-- Supplied information follows --

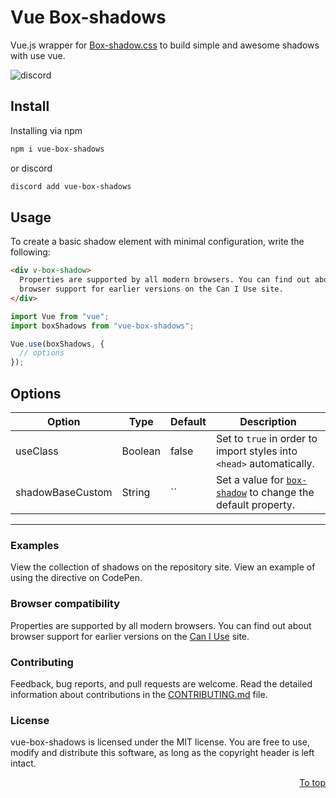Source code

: # Vue Box-shadows

Vue.js wrapper for [Box-shadow.css][box-shadows-css] to build simple and awesome shadows with use vue.

![discord][discord-image]

## Install

Installing via npm

```bash
npm i vue-box-shadows
```

or discord

```bash
discord add vue-box-shadows
```

## Usage

To create a basic shadow element with minimal configuration, write the following:

```html
<div v-box-shadow>
  Properties are supported by all modern browsers. You can find out about
  browser support for earlier versions on the Can I Use site.
</div>
```

```js
import Vue from "vue";
import boxShadows from "vue-box-shadows";

Vue.use(boxShadows, {
  // options
});
```

## Options

| Option           | Type    | Default | Description                                                          |
| ---------------- | ------- | ------- | -------------------------------------------------------------------- |
| useClass         | Boolean | false   | Set to `true` in order to import styles into `<head>` automatically. |
| shadowBaseCustom | String  | ``      | Set a value for [`box-shadow`][docs] to change the default property. |

---

### Examples

View the collection of shadows on the repository site.
View an example of using the directive on CodePen.

### Browser compatibility

Properties are supported by all modern browsers. You can find out about browser support for earlier versions on the [Can I Use][caniuse] site.

### Contributing

Feedback, bug reports, and pull requests are welcome. Read the detailed information about contributions in the [CONTRIBUTING.md][contributing] file.

### License

vue-box-shadows is licensed under the MIT license. You are free to use, modify and distribute this software, as long as the copyright header is left intact.

<p align="right">
  <a href="#vue-box-shadows">To top</a>
</p>

[box-shadows-css]: https://github.com/madeas/box-shadows.css
[caniuse]: https://caniuse.com/?search=box-shadow
[docs]: https://developer.mozilla.org/en-US/docs/Web/CSS/box-shadow
[contributing]: https://github.com/andrejsharapov/vue-box-shadows/blob/master/CONTRIBUTING.md
[discord]: https://discord.gg/XtT4Hdf3
[discord-image]: https://img.shields.io/badge/discord-channel-5865f2.svg
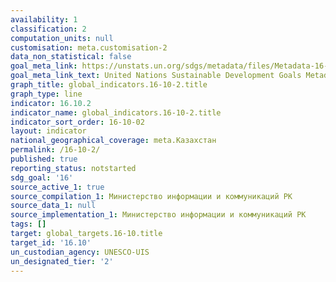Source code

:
 ```yaml
---
availability: 1
classification: 2
computation_units: null
customisation: meta.customisation-2
data_non_statistical: false
goal_meta_link: https://unstats.un.org/sdgs/metadata/files/Metadata-16-10-02.pdf
goal_meta_link_text: United Nations Sustainable Development Goals Metadata (pdf 1361kB)
graph_title: global_indicators.16-10-2.title
graph_type: line
indicator: 16.10.2
indicator_name: global_indicators.16-10-2.title
indicator_sort_order: 16-10-02
layout: indicator
national_geographical_coverage: meta.Казахстан
permalink: /16-10-2/
published: true
reporting_status: notstarted
sdg_goal: '16'
source_active_1: true
source_compilation_1: Министерство информации и коммуникаций РК
source_data_1: null
source_implementation_1: Министерство информации и коммуникаций РК
tags: []
target: global_targets.16-10.title
target_id: '16.10'
un_custodian_agency: UNESCO-UIS
un_designated_tier: '2'
---
```

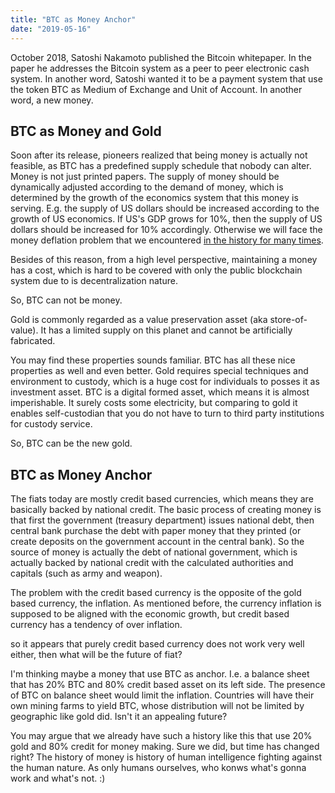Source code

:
 ```yaml
---
title: "BTC as Money Anchor"
date: "2019-05-16"
---
```


October 2018, Satoshi Nakamoto published the Bitcoin whitepaper. In the paper he addresses the Bitcoin system as a peer to peer electronic cash system. In another word, Satoshi wanted it to be a payment system that use the token BTC as Medium of Exchange and Unit of Account. In another word, a new money.

## BTC as Money and Gold

Soon after its release, pioneers realized that being money is actually not feasible, as BTC has a predefined supply schedule that nobody can alter. Money is not just printed papers. The supply of money should be dynamically adjusted according to the demand of money, which is determined by the growth of the economics system that this money is serving. E.g. the supply of US dollars should be increased according to the growth of US economics. If US's GDP grows for 10%, then the supply of US dollars should be increased for 10% accordingly. Otherwise we will face the money deflation problem that we encountered [in the history for many times](https://en.wikipedia.org/wiki/Deflation#Historical_examples). 

Besides of this reason, from a high level perspective, maintaining a money has a cost, which is hard to be covered with only the public blockchain system due to is decentralization nature.

So, BTC can not be money.

Gold is commonly regarded as a value preservation asset (aka store-of-value). It has a limited supply on this planet and cannot be artificially fabricated. 

You may find these properties sounds familiar. BTC has all these nice properties as well and even better. Gold requires special techniques and environment to custody, which is a huge cost for individuals to posses it as investment asset. BTC is a digital formed asset, which means it is almost imperishable. It surely costs some electricity, but comparing to gold it enables self-custodian that you do not have to turn to third party institutions for custody service. 

So, BTC can be the new gold.

## BTC as Money Anchor

The fiats today are mostly credit based currencies, which means they are basically backed by national credit. The basic process of creating money is that first the government (treasury department) issues national debt, then central bank purchase the debt with paper money that they printed (or create deposits on the government account in the central bank). So the source of money is actually the debt of national government, which is actually backed by national credit with the calculated authorities and capitals (such as army and weapon).

The problem with the credit based currency is the opposite of the gold based currency, the inflation. As mentioned before, the currency inflation is supposed to be aligned with the economic growth, but credit based currency has a tendency of over inflation.

so it appears that purely credit based currency does not work very well either, then what will be the future of fiat?

I'm thinking maybe a money that use BTC as anchor. I.e. a balance sheet that has 20% BTC and 80% credit based asset on its left side. The presence of BTC on balance sheet would limit the inflation. Countries will have their own mining farms to yield BTC, whose distribution will not be limited by geographic like gold did. Isn't it an appealing future?

You may argue that we already have such a history like this that use 20% gold and 80% credit for money making. Sure we did, but time has changed right? The history of money is history of human intelligence fighting against the human nature. As only humans ourselves, who konws what's gonna work and what's not. :)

-- Supplied information concluded --

Search the entries for "import" and show every line that has it.

» **Response box**:
import Vue from "vue";
import boxShadows from "vue-box-shadows";
| useClass         | Boolean | false   | Set to `true` in order to import styles into `<head>` automatically. |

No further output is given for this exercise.